Table 5: Diagnostic accuracy of indices of iron homeostasis in diagnosis of IDA and IDA/IDE
Diagnostic accuracy of iron parameters for diagnosis of IDA (n = 23)
Sl. no. Diagnostic accuracy Serum ferritin Serum iron Transferrin saturation Soluble transferrin receptor sTfR ferritin index
1 Sensitivity (%) 74 91 83 78 100
2 Specificity (%) 84 46 55 16 0
3 PPV (%) 74 51 53 37 38
4 NPV (%) 84 89 83 55 0
Diagnostic accuracy of iron parameters for diagnosis of IDA/IDE (n ¼ 27)
1 Sensitivity (%) 63 88 82 74
2 Specificity (%) 83 48 58 12
3 PPV (%) 74 59 61 41
4 NPV (%) 73 84 79 36

Abbreviations: IDA, iron deficiency anemia; IDE, iron-deficient erythropoiesis; NPV, negative predictive value; PPV, positive predictive value; sTfR, soluble transferrin receptor.

DISCUSSION

IDA and TT are common causes of microcytic hypochromic anemia.

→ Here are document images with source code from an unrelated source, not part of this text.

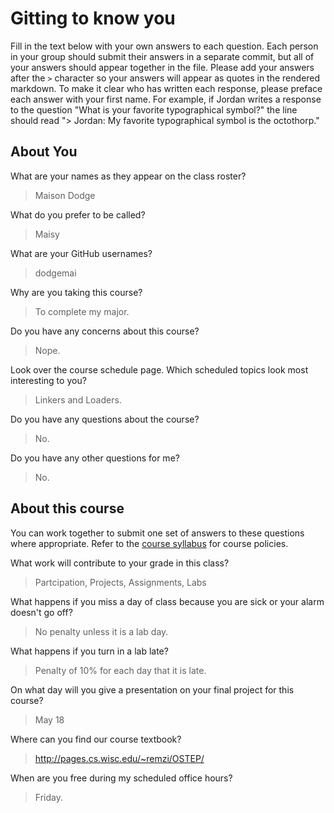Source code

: # Gitting to know you
Fill in the text below with your own answers to each question. Each person in your group should submit their answers in a separate commit, but all of your answers should appear together in the file. Please add your answers after the `>` character so your answers will appear as quotes in the rendered markdown. To make it clear who has written each response, please preface each answer with your first name. For example, if Jordan writes a response to the question "What is your favorite typographical symbol?" the line should read "> Jordan: My favorite typographical symbol is the octothorp." 

## About You
What are your names as they appear on the class roster?
> Maison Dodge

What do you prefer to be called?
> Maisy

What are your GitHub usernames?
> dodgemai 

Why are you taking this course?
> To complete my major. 

Do you have any concerns about this course?
> Nope. 

Look over the course schedule page. Which scheduled topics look most interesting to you?
> Linkers and Loaders. 

Do you have any questions about the course?
> No. 

Do you have any other questions for me?
> No. 

## About this course
You can work together to submit one set of answers to these questions where appropriate. Refer to the [course syllabus](http://www.cs.grinnell.edu/~curtsinger/teaching/2018S/CSC213/syllabus/) for course policies.

What work will contribute to your grade in this class?
> Partcipation, Projects, Assignments, Labs

What happens if you miss a day of class because you are sick or your alarm doesn't go off?
> No penalty unless it is a lab day. 

What happens if you turn in a lab late?
> Penalty of 10% for each day that it is late. 

On what day will you give a presentation on your final project for this course?
> May 18

Where can you find our course textbook?
> http://pages.cs.wisc.edu/~remzi/OSTEP/

When are you free during my scheduled office hours?
> Friday.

Non diagnosis of carriers of TT in parents has the potential for birth of affected homozygous children. Adequate screening, early detection of subjects, and counseling of high-risk couples are the essential measures for the reduction of disease-related morbidity and mortality. A simple red cell index based test with a combination of high sensitivity and specificity for detecting TT would be a useful screening tool in the evaluation of microcytic hypochromic anemia in countries that show higher prevalence of nutritional deficiencies and thalassemia syndromes.

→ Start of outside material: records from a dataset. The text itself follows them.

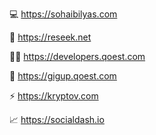 💻 https://sohaibilyas.com

🔖 https://reseek.net

👨‍💻 https://developers.qoest.com

💼 https://gigup.qoest.com

⚡ https://kryptov.com

📈 https://socialdash.io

The purpose of using various derived red indices to discriminate microcytosis is to detect subjects who have high probability of requiring appropriate follow-up with further tests like Hb-HPLC, thereby reducing unnecessary investigative costs. Some studies show that laboratory tests to assess iron homeostasis help in differentiating the cause of microcytosis. Iron deficiency can be confirmed based on the assessment of these parameters. This mainly tells the importance of these diseases and these should be evaluated readily for proper detection and management. In this study, we evaluated the basic hematological and iron parameters and their significance as a screening tool in diagnosing and distinguishing these diseases. Utility of derived red cell indices and iron parameters was evaluated.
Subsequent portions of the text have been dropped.